## [Exercise]
Identify, in the records below, every line where the string "found" appears, and copy each such line.

## [Dataset records]
● ● ●

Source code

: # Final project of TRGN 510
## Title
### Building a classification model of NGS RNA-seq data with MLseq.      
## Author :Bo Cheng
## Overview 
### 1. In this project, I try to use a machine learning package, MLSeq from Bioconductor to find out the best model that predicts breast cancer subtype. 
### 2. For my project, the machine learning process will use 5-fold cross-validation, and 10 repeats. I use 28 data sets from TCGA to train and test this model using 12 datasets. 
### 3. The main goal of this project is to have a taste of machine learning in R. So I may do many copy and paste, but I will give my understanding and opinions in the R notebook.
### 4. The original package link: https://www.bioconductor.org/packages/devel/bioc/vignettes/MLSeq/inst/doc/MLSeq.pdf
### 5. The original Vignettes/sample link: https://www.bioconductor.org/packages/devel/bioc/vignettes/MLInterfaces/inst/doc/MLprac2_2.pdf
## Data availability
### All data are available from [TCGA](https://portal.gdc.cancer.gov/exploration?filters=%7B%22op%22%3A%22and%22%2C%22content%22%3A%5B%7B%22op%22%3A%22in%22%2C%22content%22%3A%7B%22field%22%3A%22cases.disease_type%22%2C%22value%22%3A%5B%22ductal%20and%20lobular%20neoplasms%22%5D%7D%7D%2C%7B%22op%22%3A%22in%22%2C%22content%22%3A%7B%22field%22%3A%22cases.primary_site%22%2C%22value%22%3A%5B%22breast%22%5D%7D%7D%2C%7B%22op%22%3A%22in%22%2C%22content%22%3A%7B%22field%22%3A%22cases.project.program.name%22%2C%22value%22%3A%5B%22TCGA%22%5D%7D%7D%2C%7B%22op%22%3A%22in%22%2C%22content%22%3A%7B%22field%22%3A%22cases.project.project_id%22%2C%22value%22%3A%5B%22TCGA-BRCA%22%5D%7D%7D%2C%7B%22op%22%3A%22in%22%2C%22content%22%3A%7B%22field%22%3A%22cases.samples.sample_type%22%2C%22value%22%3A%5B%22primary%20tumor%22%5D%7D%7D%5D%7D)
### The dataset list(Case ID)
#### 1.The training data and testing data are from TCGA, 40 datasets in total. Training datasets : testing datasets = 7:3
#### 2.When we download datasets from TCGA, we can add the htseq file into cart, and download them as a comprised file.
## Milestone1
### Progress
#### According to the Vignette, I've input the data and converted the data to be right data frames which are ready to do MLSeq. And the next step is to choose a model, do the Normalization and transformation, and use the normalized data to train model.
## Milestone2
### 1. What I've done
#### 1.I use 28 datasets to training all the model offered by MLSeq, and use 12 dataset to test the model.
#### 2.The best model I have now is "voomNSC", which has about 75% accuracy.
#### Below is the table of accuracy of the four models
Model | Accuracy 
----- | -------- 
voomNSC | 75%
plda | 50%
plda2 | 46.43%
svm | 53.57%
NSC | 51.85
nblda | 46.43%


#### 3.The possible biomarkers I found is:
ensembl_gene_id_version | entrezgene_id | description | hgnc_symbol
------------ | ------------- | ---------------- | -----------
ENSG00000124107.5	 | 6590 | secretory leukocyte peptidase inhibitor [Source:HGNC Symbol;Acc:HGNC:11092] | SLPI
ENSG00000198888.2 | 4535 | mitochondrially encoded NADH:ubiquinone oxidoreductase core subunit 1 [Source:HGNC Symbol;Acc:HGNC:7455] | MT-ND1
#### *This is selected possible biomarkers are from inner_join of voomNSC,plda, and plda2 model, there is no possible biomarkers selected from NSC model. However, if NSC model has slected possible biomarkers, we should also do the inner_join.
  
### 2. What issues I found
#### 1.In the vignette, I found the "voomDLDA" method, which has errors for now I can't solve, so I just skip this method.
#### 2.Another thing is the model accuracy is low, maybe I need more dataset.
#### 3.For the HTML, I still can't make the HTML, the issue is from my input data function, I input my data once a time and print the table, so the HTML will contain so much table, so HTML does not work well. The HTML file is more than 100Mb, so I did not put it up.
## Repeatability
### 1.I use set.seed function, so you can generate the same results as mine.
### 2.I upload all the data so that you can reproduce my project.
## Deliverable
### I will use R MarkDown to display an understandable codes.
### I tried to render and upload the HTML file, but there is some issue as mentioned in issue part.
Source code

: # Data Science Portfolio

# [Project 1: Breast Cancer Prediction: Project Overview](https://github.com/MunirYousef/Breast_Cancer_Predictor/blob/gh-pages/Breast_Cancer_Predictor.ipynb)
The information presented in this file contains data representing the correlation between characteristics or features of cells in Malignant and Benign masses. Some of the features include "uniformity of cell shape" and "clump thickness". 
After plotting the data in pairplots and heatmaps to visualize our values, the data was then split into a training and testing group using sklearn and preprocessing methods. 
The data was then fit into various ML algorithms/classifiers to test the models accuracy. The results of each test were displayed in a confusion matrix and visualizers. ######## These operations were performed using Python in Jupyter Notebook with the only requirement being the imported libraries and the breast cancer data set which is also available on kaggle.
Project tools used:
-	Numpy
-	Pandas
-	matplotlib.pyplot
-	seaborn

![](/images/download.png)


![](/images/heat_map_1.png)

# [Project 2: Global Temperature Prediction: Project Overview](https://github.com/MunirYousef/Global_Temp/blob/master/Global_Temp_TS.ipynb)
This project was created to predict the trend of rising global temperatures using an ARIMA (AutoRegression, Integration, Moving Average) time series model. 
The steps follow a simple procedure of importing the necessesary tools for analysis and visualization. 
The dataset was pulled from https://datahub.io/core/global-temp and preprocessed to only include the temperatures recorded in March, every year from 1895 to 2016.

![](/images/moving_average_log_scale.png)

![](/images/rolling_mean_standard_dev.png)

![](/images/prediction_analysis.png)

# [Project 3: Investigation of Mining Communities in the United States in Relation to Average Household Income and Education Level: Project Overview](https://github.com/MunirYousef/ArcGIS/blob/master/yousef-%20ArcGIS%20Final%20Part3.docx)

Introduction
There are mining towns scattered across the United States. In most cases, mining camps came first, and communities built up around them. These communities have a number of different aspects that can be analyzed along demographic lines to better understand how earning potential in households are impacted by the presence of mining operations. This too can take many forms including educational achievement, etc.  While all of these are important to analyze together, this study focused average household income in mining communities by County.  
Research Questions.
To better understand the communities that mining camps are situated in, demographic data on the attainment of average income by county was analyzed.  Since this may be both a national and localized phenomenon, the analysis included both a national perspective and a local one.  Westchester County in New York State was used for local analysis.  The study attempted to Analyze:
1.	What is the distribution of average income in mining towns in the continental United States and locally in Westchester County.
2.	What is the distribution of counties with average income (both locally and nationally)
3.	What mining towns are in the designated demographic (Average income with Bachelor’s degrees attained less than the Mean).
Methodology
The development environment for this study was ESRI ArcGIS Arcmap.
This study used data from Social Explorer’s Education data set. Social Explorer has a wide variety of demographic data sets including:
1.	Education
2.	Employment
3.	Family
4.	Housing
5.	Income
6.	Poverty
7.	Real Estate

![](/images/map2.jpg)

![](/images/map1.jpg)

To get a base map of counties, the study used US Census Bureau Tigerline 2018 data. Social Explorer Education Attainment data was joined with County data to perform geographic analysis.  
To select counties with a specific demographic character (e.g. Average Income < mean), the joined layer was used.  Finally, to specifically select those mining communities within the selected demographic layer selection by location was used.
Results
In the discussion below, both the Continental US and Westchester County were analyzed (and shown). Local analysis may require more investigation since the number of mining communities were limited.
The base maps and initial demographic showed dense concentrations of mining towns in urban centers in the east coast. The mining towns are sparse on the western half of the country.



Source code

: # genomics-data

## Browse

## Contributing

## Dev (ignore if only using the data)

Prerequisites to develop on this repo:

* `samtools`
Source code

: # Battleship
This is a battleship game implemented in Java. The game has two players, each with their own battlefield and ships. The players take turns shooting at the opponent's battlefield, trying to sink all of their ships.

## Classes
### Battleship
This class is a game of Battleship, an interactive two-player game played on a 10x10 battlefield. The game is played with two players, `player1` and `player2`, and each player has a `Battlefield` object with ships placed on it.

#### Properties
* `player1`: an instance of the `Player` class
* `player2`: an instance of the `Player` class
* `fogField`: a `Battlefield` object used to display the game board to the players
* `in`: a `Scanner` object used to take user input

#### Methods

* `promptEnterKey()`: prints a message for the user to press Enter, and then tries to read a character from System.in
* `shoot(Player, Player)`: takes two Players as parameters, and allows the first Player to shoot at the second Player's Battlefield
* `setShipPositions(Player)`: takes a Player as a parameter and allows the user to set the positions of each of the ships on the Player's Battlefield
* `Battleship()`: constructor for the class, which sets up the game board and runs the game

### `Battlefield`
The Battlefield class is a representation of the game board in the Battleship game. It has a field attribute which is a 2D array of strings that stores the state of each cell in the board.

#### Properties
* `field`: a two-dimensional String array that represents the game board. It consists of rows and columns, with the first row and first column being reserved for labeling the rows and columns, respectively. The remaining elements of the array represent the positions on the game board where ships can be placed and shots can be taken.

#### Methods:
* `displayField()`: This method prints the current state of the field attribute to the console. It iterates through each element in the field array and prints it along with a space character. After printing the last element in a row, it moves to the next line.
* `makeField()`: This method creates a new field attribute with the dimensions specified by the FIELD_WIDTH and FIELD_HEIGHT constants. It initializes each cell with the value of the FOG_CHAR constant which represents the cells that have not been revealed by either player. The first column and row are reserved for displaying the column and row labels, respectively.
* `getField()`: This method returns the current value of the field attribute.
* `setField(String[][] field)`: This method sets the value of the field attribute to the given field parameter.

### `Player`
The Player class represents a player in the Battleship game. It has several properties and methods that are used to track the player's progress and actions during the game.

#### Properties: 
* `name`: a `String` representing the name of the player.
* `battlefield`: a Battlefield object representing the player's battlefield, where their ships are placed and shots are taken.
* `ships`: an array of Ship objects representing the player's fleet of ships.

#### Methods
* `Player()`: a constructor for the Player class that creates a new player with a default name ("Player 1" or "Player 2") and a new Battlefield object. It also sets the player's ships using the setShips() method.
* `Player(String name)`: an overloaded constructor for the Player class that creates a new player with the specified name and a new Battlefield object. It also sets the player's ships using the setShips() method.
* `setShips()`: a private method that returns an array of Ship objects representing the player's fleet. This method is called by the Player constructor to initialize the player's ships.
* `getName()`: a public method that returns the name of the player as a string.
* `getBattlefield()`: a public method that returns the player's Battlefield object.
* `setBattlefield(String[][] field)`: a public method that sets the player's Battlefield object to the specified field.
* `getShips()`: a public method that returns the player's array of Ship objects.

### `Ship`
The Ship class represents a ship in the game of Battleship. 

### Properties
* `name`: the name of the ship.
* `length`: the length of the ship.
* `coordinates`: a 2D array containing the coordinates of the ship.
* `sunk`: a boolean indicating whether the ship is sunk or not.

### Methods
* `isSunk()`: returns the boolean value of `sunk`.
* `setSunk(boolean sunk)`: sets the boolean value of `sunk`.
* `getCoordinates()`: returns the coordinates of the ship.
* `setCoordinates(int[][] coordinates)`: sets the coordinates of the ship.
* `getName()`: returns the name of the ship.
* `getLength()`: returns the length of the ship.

● ● ●

## [Exercise response]
#### 3.The possible biomarkers I found is:
### 2. What issues I found
#### 1.In the vignette, I found the "voomDLDA" method, which has errors for now I can't solve, so I just skip this method.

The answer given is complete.